_What to do_. Gather each line of the records where "Cloud" appears.

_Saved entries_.
==*==
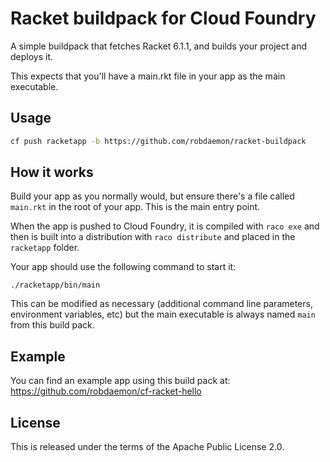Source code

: # Racket buildpack for Cloud Foundry

A simple buildpack that fetches Racket 6.1.1, and builds your project and deploys it.

This expects that you'll have a main.rkt file in your app as the main executable.

## Usage

```bash
cf push racketapp -b https://github.com/robdaemon/racket-buildpack
```

## How it works

Build your app as you normally would, but ensure there's a file called `main.rkt`
in the root of your app. This is the main entry point.

When the app is pushed to Cloud Foundry, it is compiled with `raco exe` and then
is built into a distribution with `raco distribute` and placed in the `racketapp`
folder.

Your app should use the following command to start it:

```
./racketapp/bin/main
```

This can be modified as necessary (additional command line parameters, environment
variables, etc) but the main executable is always named `main` from this build pack.

## Example

You can find an example app using this build pack at: https://github.com/robdaemon/cf-racket-hello

## License

This is released under the terms of the Apache Public License 2.0.
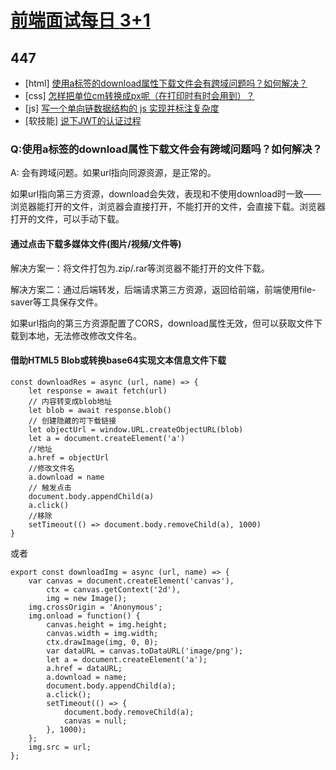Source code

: 

# [前端面试每日 **3+1**](https://github.com/haizlin/fe-interview)

 ## 447

- [html] [使用a标签的download属性下载文件会有跨域问题吗？如何解决？](https://github.com/haizlin/fe-interview/issues/2604)
- [css] [怎样把单位cm转换成px呢（在打印时有时会用到）？](https://github.com/haizlin/fe-interview/issues/2605)
- [js] [写一个单向链数据结构的 js 实现并标注复杂度](https://github.com/haizlin/fe-interview/issues/2606)
- [软技能] [说下JWT的认证过程](https://github.com/haizlin/fe-interview/issues/2607)

### Q:使用a标签的download属性下载文件会有跨域问题吗？如何解决？

A: 会有跨域问题。如果url指向同源资源，是正常的。

如果url指向第三方资源，download会失效，表现和不使用download时一致——浏览器能打开的文件，浏览器会直接打开，不能打开的文件，会直接下载。浏览器打开的文件，可以手动下载。

#### 通过点击下载多媒体文件(图片/视频/文件等)

解决方案一：将文件打包为.zip/.rar等浏览器不能打开的文件下载。

解决方案二：通过后端转发，后端请求第三方资源，返回给前端，前端使用file-saver等工具保存文件。

如果url指向的第三方资源配置了CORS，download属性无效，但可以获取文件下载到本地，无法修改修改文件名。

#### 借助HTML5 Blob或转换base64实现文本信息文件下载

```
const downloadRes = async (url, name) => {
    let response = await fetch(url)
    // 内容转变成blob地址
    let blob = await response.blob()
    // 创建隐藏的可下载链接
    let objectUrl = window.URL.createObjectURL(blob)
    let a = document.createElement('a')
    //地址
    a.href = objectUrl
    //修改文件名
    a.download = name
    // 触发点击
    document.body.appendChild(a)
    a.click()
    //移除
    setTimeout(() => document.body.removeChild(a), 1000)
}
```

或者

```
export const downloadImg = async (url, name) => {
    var canvas = document.createElement('canvas'),
        ctx = canvas.getContext('2d'),
        img = new Image();
    img.crossOrigin = 'Anonymous';
    img.onload = function() {
        canvas.height = img.height;
        canvas.width = img.width;
        ctx.drawImage(img, 0, 0);
        var dataURL = canvas.toDataURL('image/png');
        let a = document.createElement('a');
        a.href = dataURL;
        a.download = name;
        document.body.appendChild(a);
        a.click();
        setTimeout(() => {
            document.body.removeChild(a);
            canvas = null;
        }, 1000);
    };
    img.src = url;
};
```

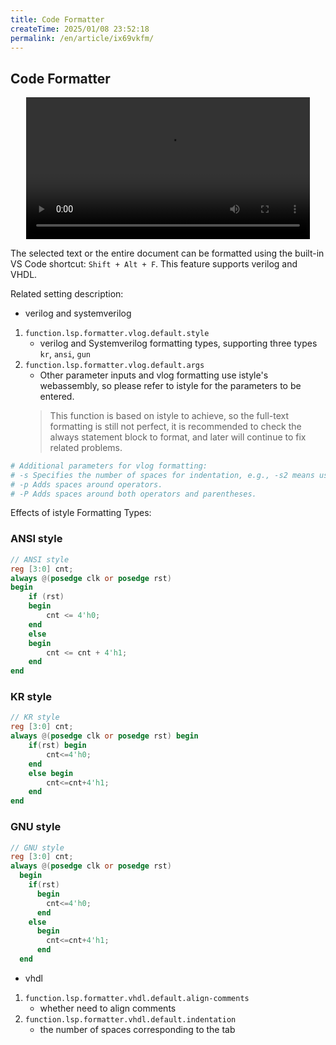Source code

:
 ```yaml
---
title: Code Formatter
createTime: 2025/01/08 23:52:18
permalink: /en/article/ix69vkfm/
---
```


## Code Formatter

<center>
<video width="90%" controls>  
  <source src="/videos/2.3.mp4" type="video/mp4">  
  您的浏览器不支持视频标签。  
</video>
</center>


The selected text or the entire document can be formatted using the built-in VS Code shortcut: `Shift + Alt + F`. This feature supports verilog and VHDL.

Related setting description:
- verilog and systemverilog
1. `function.lsp.formatter.vlog.default.style`
    - verilog and Systemverilog formatting types, supporting three types `kr`, `ansi`, `gun`
2. `function.lsp.formatter.vlog.default.args`
    - Other parameter inputs and vlog formatting use istyle's webassembly, so please refer to istyle for the parameters to be entered.
    > This function is based on istyle to achieve, so the full-text formatting is still not perfect, it is recommended to check the always statement block to format, and later will continue to fix related problems.

```bash
# Additional parameters for vlog formatting:
# -s Specifies the number of spaces for indentation, e.g., -s2 means using 2 spaces per indentation level (or -s4 for 4 spaces).
# -p Adds spaces around operators.
# -P Adds spaces around both operators and parentheses.
```

Effects of istyle Formatting Types:

### ANSI style
```verilog
// ANSI style
reg [3:0] cnt;
always @(posedge clk or posedge rst)
begin
    if (rst)
    begin
        cnt <= 4'h0;
    end
    else
    begin
        cnt <= cnt + 4'h1;
    end
end
```

### KR style
```verilog
// KR style
reg [3:0] cnt;
always @(posedge clk or posedge rst) begin
    if(rst) begin
        cnt<=4'h0;
    end
    else begin
        cnt<=cnt+4'h1;
    end
end
```

### GNU style
```verilog
// GNU style
reg [3:0] cnt;
always @(posedge clk or posedge rst)
  begin
    if(rst)
      begin
        cnt<=4'h0;
      end
    else
      begin
        cnt<=cnt+4'h1;
      end
  end
```

- vhdl
1. `function.lsp.formatter.vhdl.default.align-comments`
    - whether need to align comments
2. `function.lsp.formatter.vhdl.default.indentation`
    - the number of spaces corresponding to the tab
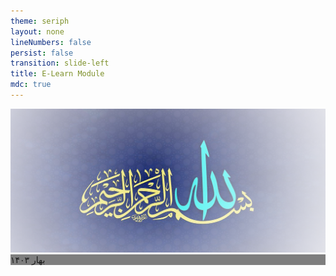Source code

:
 ```yaml
---
theme: seriph
layout: none
lineNumbers: false
persist: false
transition: slide-left
title: E-Learn Module
mdc: true
---
```


<div class="h-full bg-[#070F4E] w-full h-full flex flex-col justify-center items-center">
<img src="/resources/allah.png" class="absolute top-0 h-full" style="z-index: 1"/>
<div class="p-5 bg-black rounded-[12px] absolute bottom-5" style="z-index: 2; backdrop-filter: blur(2px); background: rgba(0,0,0,0.5)">
    بهار ۱۴۰۳
</div>
</div>
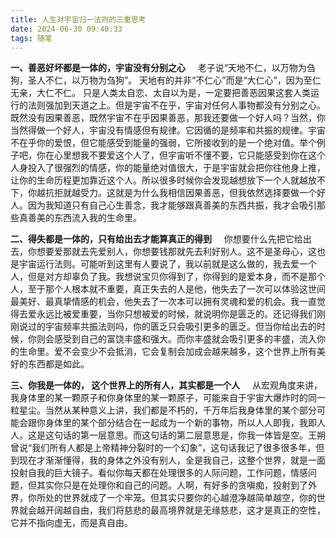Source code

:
 ```yaml
---
title: 人生对宇宙归一法则的三重思考
date: 2024-06-30 09:40:33
tags: 随笔
---
```

**一、善恶好坏都是一体的，宇宙没有分别之心**
&nbsp;&nbsp;&nbsp;&nbsp;老子说“天地不仁，以万物为刍狗，圣人不仁，以万物为刍狗”。
天地有的并非“不仁心”而是“大仁心”，因为至仁无亲，大仁不仁。
只是人类太自恋、太自以为是，一定要把善恶因果这套人类运行的法则强加到天道之上。但是宇宙不在乎，宇宙对任何人事物都没有分别之心。既然没有因果善恶，既然宇宙不在乎因果善恶，那我还要做一个好人吗？当然，你当然得做一个好人，宇宙没有情感但有规律。它因循的是频率和共振的规律。宇宙不在乎你的爱恨，但它能感受到能量的强弱，它所接收到的是一个绝对值。举个例子吧，你在心里想我不要爱这个人了，但宇宙听不懂不要，它只能感受到你在这个人身投入了很强烈的情感，你的能量绝对值很大，于是宇宙就会把你往他身上推，让你的生命历程更加靠近这个人。所以很多时候你会发现越想放下一个人就越放不下，你越抗拒就越受力。这就是为什么我相信因果善恶，但我依然选择要做一个好人。因为我知道只有自己心生善念，我才能够跟真善美的东西共振，我才会吸引那些真善美的东西流入我的生命里。

**二、得失都是一体的，只有给出去才能算真正的得到**
&nbsp;&nbsp;&nbsp;&nbsp;你想要什么先把它给出去，你想要爱那就去先爱别人，你想要钱那就先去利好别人。这不是圣母心，这也是宇宙运行法则。可能听到这里有人要说了，我以前就是这么做的，我去爱一个人，但是对方却辜负了我。我想说宝贝你得到了，你得到的是爱本身，而不是那个人，至于那个人根本就不重要，真正失去的人是他，他失去了一次可以体验这世间最美好、最真挚情感的机会，他失去了一次本可以拥有灵魂和爱的机会。我一直觉得去爱永远比被爱重要，当你只想被爱的时候，就说明你是匮乏的。还记得我们刚刚说过的宇宙频率共振法则吗，你的匮乏只会吸引更多的匮乏。但当你给出去的时候，你则会感受到自己的富饶丰盛和强大。而你丰盛就会吸引更多的丰盛，流入你的生命里。爱不会变少不会抵消，它会复制会加成会越来越多，这个世界上所有美好的东西都是如此。

**三、你我是一体的， 这个世界上的所有人，其实都是一个人**
&nbsp;&nbsp;&nbsp;&nbsp;从宏观角度来讲，我身体里的某一颗原子和你身体里的某一颗原子，可能来自于宇宙大爆炸时的同一粒星尘。当然从某种意义上讲，我们都是不朽的，千万年后我身体里的某个部分可能会跟你身体里的某个部分结合在一起成为一个新的事物，所以人人即我，我即人人。这是这句话的第一层意思。而这句话的第二层意思是，你我一体皆是空。王朔曾说“我们所有人都是上帝精神分裂时的一个幻象”，这句话我记了很多很多年，但到现在才渐渐懂得，我的身体之外没有别人，全是我自己，这整个世界，就是一面投射自我的巨大镜子。看似你每天都在处理很多的人际问题，工作问题，情感问题，但其实你只是在处理你和自己的问题。人啊，有好多的贪嗔痴，投射到了外界，你所处的世界就成了一个牢笼。但其实只要你的心越澄净越简单越空，你的世界就会越开阔越自由，我们将慈悲的最高境界就是无缘慈悲，这才是真正的空性，它并不指向虚无，而是真自由。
==*==
_Solution for this exercise_.
: # Racket buildpack for Cloud Foundry
When the app is pushed to Cloud Foundry, it is compiled with `raco exe` and then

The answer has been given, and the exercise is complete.